Lettre à Gérard Larcher, président du Sénat.
Paris, le 14 janvier 2020.

Monsieur le Président,

Notre pays est plongé dans une grave crise sociale suite à l’annonce par E. Macron et son gouvernement d’un projet de modification fondamentale de notre système de retraite.

Vous avez fait le constat vous-même lors de votre conférence de presse du 9 janvier dernier des difficultés du pouvoir exécutif à imposer cette réforme.

Vous avez demandé, officiellement, le report de l’examen par le Parlement de ces deux projets, ordinaire et organique.

Il apparaît en effet inacceptable qu’après avoir saisi dans l’urgence, pour ne pas dire en catimini, le Conseil d’Etat sur ces textes, le gouvernement ait annoncé l’engagement de la procédure accélérée sur ces projets, entraînant un examen par l’Assemblée nationale dès le 3 février prochain en commission spéciale, et le 17 février en séance publique.

D’autres aspects, comme de multiples recours aux ordonnances, portent atteinte, selon nous, aux prérogatives du Parlement.

Une telle précipitation sur un sujet aussi important et sensible, qui suscite l’intérêt et l’inquiétude de nos concitoyennes et concitoyens quant à un texte qui engage leur avenir et celui de leurs enfants, devrait être contestée.

La Constitution, dans le deuxième alinéa de son article 45, permet aux chambres de s’opposer à la mise en œuvre de la procédure accélérée. Elles doivent le décider conjointement.

Je considère avec mon groupe que le Sénat s’honorerait, conformément à vos propos évoqués ci-dessus, de rappeler la place du parlement dans une démocratie digne de ce nom.

Avec cette disposition constitutionnelle, notre assemblée peut être à l’initiative d’un rappel aux principes fondamentaux qui régissent notre République, au premier rang desquels figure le principe de séparation des pouvoirs.

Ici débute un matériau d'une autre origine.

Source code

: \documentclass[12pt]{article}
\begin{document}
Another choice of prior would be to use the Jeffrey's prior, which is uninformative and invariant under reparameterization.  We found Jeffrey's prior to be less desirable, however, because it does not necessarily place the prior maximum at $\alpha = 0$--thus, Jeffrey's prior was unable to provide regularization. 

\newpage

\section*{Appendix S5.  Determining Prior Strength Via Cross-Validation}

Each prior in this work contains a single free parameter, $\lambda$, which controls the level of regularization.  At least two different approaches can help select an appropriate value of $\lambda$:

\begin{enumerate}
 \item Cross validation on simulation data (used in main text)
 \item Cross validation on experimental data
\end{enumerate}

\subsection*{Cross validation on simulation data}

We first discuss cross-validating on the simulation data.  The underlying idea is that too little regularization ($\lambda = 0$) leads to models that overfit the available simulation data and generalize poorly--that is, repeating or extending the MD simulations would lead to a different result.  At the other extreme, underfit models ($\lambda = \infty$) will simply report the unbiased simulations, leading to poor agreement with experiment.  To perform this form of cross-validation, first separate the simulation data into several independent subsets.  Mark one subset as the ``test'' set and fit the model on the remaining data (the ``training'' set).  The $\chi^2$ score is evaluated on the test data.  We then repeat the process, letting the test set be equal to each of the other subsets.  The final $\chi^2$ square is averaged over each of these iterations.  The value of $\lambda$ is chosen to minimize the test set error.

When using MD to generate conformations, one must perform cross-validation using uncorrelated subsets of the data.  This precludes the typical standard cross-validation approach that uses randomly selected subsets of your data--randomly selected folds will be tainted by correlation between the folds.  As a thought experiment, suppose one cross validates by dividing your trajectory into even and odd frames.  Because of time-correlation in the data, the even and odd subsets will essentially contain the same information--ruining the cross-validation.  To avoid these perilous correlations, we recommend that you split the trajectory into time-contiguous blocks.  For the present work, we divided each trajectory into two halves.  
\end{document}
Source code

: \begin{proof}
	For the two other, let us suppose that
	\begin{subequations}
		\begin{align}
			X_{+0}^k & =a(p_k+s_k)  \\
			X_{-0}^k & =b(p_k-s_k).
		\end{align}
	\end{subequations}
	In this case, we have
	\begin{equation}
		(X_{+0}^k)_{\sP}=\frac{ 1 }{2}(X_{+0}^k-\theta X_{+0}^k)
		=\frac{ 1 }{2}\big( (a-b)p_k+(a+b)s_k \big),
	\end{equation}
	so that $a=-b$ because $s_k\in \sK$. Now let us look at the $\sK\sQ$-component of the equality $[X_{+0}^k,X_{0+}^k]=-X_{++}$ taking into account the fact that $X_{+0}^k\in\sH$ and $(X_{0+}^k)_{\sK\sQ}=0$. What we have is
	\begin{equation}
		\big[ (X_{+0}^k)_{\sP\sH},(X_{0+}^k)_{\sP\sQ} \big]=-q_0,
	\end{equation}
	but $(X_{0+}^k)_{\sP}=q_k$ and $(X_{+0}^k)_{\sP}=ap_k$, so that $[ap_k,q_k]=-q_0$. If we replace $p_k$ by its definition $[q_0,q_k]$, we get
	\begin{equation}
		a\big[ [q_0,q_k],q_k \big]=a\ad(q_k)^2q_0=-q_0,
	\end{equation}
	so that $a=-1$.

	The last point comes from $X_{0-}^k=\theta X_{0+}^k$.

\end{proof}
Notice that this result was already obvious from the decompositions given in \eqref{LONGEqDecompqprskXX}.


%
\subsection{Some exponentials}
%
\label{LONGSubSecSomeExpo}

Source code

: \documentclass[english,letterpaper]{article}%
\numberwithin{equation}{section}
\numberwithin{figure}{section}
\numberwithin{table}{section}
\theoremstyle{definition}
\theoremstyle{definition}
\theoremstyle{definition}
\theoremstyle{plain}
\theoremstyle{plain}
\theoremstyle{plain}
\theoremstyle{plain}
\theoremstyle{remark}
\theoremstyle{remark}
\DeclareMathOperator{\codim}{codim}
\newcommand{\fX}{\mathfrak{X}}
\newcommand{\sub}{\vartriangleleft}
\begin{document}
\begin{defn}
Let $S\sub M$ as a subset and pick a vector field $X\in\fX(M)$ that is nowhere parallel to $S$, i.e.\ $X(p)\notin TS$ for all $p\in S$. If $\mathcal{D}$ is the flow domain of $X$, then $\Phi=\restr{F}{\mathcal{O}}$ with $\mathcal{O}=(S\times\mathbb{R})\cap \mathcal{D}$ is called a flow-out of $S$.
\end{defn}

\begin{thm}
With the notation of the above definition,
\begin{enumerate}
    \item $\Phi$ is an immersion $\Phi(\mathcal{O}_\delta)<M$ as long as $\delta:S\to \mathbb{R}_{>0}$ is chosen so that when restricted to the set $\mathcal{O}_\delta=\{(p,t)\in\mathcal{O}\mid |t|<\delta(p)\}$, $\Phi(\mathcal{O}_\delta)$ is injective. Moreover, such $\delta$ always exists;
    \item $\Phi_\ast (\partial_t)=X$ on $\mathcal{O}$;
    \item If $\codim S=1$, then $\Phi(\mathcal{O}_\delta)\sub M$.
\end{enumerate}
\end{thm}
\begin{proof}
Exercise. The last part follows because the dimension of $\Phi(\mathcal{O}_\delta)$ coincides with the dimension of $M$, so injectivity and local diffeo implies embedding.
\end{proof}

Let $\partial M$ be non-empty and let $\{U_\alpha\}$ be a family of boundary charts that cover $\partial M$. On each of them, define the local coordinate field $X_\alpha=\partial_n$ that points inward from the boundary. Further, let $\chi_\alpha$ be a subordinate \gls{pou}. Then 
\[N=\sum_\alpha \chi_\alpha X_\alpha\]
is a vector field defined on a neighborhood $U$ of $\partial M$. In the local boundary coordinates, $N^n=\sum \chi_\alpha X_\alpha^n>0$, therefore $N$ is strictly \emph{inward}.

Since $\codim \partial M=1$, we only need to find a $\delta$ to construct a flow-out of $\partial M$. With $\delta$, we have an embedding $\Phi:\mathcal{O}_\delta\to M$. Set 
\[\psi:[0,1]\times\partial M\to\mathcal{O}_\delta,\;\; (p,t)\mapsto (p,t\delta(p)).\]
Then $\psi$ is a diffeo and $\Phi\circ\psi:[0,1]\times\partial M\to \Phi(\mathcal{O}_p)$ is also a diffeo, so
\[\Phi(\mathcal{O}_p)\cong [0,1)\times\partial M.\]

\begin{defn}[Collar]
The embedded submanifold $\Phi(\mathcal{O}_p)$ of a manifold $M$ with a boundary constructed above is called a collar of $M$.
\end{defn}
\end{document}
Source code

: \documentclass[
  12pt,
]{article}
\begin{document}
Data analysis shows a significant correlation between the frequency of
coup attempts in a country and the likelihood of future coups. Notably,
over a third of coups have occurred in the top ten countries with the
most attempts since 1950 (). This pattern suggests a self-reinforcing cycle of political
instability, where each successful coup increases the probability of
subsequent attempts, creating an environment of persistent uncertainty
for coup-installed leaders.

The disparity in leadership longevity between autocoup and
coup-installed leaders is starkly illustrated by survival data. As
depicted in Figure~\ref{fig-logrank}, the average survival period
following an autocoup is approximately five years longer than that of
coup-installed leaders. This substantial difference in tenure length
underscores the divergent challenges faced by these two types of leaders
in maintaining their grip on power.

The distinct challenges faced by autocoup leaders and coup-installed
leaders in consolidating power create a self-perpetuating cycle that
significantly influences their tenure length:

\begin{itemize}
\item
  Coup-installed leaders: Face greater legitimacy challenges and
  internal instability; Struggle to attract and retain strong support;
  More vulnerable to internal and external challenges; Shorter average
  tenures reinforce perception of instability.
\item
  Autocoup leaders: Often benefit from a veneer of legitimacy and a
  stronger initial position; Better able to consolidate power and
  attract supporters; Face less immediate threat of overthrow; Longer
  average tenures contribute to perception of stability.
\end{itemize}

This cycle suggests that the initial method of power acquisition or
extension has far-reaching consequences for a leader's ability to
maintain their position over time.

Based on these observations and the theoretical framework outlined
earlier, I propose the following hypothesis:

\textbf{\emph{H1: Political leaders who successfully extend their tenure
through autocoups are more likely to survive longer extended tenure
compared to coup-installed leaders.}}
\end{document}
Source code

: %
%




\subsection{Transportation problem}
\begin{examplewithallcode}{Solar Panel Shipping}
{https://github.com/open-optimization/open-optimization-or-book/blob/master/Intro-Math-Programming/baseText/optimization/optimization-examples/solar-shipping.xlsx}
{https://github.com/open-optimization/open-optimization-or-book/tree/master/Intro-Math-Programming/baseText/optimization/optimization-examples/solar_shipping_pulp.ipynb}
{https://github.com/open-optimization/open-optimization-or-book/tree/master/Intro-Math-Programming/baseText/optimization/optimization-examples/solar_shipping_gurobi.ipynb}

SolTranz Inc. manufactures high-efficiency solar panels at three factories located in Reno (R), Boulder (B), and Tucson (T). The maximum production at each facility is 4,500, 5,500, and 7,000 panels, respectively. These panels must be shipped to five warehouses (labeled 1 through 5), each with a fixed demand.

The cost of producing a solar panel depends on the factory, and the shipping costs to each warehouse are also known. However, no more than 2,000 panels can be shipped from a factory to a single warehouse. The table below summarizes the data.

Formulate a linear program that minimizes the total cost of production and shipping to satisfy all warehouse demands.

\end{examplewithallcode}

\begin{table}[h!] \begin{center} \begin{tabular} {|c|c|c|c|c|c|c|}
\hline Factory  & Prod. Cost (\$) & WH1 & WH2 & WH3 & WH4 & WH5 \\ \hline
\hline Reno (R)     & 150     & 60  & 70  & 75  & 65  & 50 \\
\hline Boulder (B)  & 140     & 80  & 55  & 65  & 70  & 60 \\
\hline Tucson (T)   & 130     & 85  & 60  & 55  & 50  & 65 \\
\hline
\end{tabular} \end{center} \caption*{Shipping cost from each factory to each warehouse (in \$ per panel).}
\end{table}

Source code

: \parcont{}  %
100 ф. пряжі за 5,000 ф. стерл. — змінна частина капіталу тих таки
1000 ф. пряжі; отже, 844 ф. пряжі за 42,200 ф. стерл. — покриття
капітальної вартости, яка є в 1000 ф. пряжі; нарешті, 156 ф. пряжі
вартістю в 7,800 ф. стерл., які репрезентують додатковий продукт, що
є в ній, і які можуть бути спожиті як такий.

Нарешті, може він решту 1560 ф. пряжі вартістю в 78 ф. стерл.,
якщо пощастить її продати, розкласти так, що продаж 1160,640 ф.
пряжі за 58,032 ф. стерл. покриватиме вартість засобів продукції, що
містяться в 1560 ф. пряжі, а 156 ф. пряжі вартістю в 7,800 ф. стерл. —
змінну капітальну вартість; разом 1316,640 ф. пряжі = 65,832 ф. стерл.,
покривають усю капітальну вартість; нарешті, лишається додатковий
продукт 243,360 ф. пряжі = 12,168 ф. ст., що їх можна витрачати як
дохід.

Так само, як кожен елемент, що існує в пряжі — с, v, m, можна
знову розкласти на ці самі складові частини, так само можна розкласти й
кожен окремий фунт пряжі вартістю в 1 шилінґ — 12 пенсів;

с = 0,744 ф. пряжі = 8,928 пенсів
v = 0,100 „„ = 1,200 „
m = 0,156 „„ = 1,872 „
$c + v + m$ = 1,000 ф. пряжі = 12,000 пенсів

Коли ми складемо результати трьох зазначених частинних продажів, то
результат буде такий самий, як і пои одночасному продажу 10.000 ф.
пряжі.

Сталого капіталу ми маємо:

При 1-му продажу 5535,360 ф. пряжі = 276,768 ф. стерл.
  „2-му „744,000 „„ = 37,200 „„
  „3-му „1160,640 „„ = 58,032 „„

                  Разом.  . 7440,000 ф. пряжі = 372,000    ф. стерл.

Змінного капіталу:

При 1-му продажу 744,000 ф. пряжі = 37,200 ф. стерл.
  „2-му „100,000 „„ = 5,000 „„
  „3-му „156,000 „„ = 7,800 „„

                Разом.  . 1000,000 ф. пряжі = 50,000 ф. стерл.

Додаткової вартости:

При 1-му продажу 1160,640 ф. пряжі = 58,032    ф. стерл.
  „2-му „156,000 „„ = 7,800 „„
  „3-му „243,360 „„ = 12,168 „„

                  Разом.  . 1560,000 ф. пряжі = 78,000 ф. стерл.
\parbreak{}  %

Afin de légiférer dans la dignité, efficacement, le temps de la réflexion et du débat doit être pris.

Je vous propose donc de réunir dès que l’adoption par le Conseil des ministres des projets de loi relatifs aux retraites sera effective et la procédure accélérée officiellement engagée, de réunir la conférence des présidents de notre assemblée pour décider, dans le rassemblement le plus large, de s’opposer à cette accélération législative.
Certaine de l’intérêt que vous porterez à cette proposition, je vous prie, Monsieur le Président, de bien vouloir agréer l’expression de ma considération distinguée.